[Saved data entries]
# # # # #

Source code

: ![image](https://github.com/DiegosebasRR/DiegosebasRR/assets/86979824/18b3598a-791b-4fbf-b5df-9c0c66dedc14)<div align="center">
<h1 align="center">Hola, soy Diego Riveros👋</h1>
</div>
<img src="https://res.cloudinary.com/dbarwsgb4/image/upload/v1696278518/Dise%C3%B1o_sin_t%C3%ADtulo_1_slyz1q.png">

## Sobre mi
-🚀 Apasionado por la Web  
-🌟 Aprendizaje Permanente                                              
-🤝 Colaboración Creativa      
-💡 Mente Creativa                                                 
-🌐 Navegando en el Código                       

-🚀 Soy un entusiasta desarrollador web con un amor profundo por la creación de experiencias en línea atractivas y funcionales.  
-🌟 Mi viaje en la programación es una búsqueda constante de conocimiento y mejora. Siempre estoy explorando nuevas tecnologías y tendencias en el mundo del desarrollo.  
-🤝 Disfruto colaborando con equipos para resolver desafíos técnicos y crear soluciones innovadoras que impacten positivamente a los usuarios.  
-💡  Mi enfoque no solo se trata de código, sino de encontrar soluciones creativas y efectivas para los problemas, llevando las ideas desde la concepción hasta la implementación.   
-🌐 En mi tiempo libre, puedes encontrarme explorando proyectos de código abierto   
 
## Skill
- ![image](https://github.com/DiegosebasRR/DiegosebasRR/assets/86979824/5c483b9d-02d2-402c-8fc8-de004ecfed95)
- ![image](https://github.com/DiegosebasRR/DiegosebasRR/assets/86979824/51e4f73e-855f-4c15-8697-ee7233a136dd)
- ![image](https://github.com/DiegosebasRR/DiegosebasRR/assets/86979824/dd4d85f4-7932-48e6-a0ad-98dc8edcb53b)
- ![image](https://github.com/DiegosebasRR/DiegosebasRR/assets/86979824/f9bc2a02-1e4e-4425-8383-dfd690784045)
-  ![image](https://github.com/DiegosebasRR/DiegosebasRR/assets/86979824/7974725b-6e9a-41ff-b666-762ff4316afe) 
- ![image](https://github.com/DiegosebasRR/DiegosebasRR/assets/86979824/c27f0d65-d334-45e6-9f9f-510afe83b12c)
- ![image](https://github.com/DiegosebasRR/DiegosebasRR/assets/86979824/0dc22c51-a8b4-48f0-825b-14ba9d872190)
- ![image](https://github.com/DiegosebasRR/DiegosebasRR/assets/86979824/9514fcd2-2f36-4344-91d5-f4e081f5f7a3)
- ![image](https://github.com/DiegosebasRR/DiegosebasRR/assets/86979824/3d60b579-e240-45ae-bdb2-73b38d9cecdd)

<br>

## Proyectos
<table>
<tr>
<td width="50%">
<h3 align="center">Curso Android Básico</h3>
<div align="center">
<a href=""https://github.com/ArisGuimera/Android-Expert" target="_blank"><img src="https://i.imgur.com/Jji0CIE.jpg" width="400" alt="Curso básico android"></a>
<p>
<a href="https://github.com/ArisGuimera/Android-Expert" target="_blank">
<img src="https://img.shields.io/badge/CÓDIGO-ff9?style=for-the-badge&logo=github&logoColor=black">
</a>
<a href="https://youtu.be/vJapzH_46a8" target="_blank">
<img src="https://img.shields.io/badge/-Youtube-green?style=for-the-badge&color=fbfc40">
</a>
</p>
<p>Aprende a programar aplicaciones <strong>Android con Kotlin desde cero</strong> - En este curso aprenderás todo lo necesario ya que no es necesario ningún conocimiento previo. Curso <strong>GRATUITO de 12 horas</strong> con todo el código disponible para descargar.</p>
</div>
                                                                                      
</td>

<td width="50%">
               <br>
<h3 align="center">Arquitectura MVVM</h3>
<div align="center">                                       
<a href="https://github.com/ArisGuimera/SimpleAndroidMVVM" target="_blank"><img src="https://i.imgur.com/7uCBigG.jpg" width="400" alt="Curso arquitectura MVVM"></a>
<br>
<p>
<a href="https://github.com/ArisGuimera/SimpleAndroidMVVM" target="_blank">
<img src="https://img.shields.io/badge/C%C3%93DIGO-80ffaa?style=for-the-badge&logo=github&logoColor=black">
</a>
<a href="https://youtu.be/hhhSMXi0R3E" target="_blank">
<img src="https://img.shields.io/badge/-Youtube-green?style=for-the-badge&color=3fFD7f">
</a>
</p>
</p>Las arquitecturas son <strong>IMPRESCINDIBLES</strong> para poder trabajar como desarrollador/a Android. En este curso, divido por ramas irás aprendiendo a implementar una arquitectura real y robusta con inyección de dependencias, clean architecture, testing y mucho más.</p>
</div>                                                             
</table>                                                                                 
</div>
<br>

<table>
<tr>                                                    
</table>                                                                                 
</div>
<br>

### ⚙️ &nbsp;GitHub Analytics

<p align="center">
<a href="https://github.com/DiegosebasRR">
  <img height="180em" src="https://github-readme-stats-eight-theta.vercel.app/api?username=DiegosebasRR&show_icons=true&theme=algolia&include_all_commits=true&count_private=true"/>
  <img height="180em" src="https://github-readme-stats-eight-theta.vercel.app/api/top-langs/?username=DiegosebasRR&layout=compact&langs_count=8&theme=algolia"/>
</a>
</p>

# # # # #

■ Problem statement
Show the lines from the data above that contain the string "align".

■ Answer box
: ![image](https://github.com/DiegosebasRR/DiegosebasRR/assets/86979824/18b3598a-791b-4fbf-b5df-9c0c66dedc14)<div align="center">
<h1 align="center">Hola, soy Diego Riveros👋</h1>
<h3 align="center">Curso Android Básico</h3>
<div align="center">
<h3 align="center">Arquitectura MVVM</h3>
<div align="center">                                       
<p align="center">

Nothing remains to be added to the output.